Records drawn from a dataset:
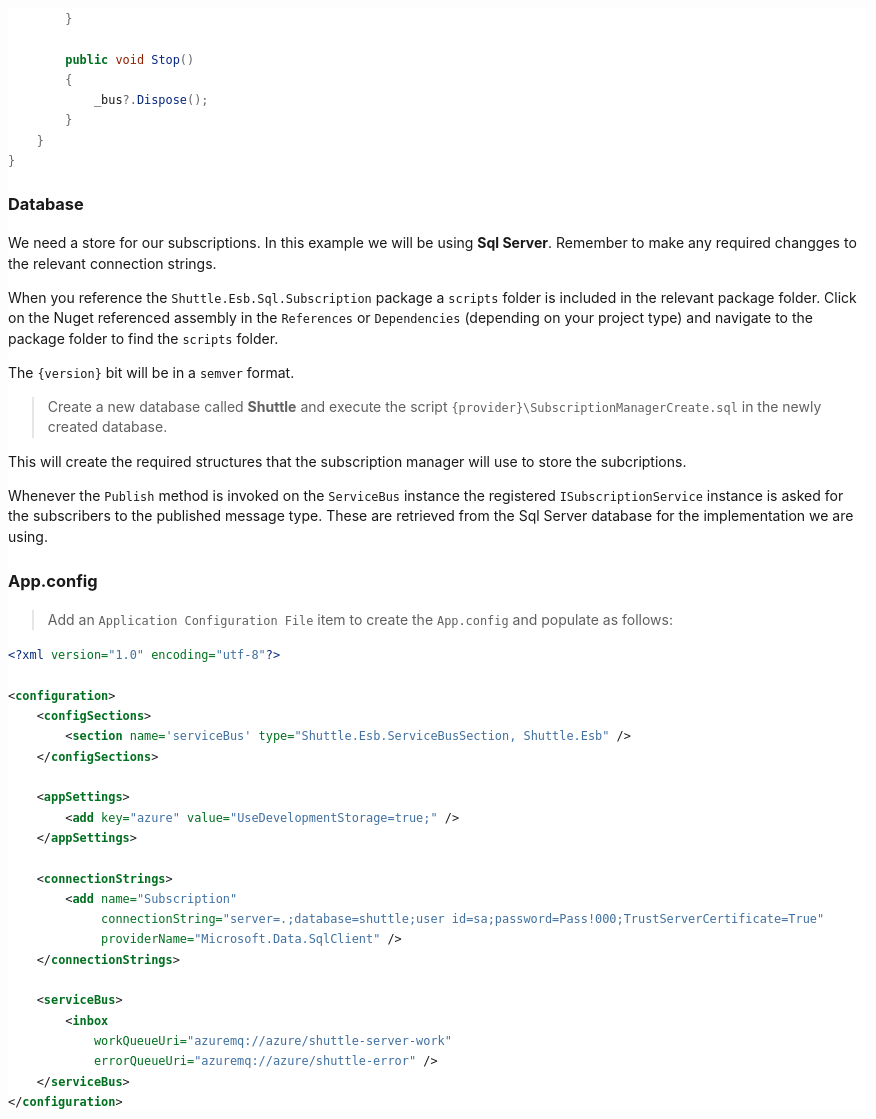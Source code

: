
 ``` c#
        }

        public void Stop()
        {
            _bus?.Dispose();
        }
    }
}
```

### Database

We need a store for our subscriptions.  In this example we will be using **Sql Server**.  Remember to make any required changges to the relevant connection strings.

When you reference the `Shuttle.Esb.Sql.Subscription` package a `scripts` folder is included in the relevant package folder.  Click on the Nuget referenced assembly in the `References` or `Dependencies` (depending on your project type) and navigate to the package folder to find the `scripts` folder.

The `{version}` bit will be in a `semver` format.

> Create a new database called **Shuttle** and execute the script `{provider}\SubscriptionManagerCreate.sql` in the newly created database.

This will create the required structures that the subscription manager will use to store the subcriptions.

Whenever the `Publish` method is invoked on the `ServiceBus` instance the registered `ISubscriptionService` instance is asked for the subscribers to the published message type.  These are retrieved from the Sql Server database for the implementation we are using.

### App.config

> Add an `Application Configuration File` item to create the `App.config` and populate as follows:

``` xml
<?xml version="1.0" encoding="utf-8"?>

<configuration>
	<configSections>
		<section name='serviceBus' type="Shuttle.Esb.ServiceBusSection, Shuttle.Esb" />
	</configSections>

	<appSettings>
		<add key="azure" value="UseDevelopmentStorage=true;" />
	</appSettings>

	<connectionStrings>
		<add name="Subscription"
		     connectionString="server=.;database=shuttle;user id=sa;password=Pass!000;TrustServerCertificate=True"
		     providerName="Microsoft.Data.SqlClient" />
	</connectionStrings>

	<serviceBus>
		<inbox
			workQueueUri="azuremq://azure/shuttle-server-work"
			errorQueueUri="azuremq://azure/shuttle-error" />
	</serviceBus>
</configuration>
```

▶ [Instructions to follow]:
Find every line of the data that includes the string "relevant". Copy each of those lines.

▶ [Your response]:
We need a store for our subscriptions.  In this example we will be using **Sql Server**.  Remember to make any required changges to the relevant connection strings.
When you reference the `Shuttle.Esb.Sql.Subscription` package a `scripts` folder is included in the relevant package folder.  Click on the Nuget referenced assembly in the `References` or `Dependencies` (depending on your project type) and navigate to the package folder to find the `scripts` folder.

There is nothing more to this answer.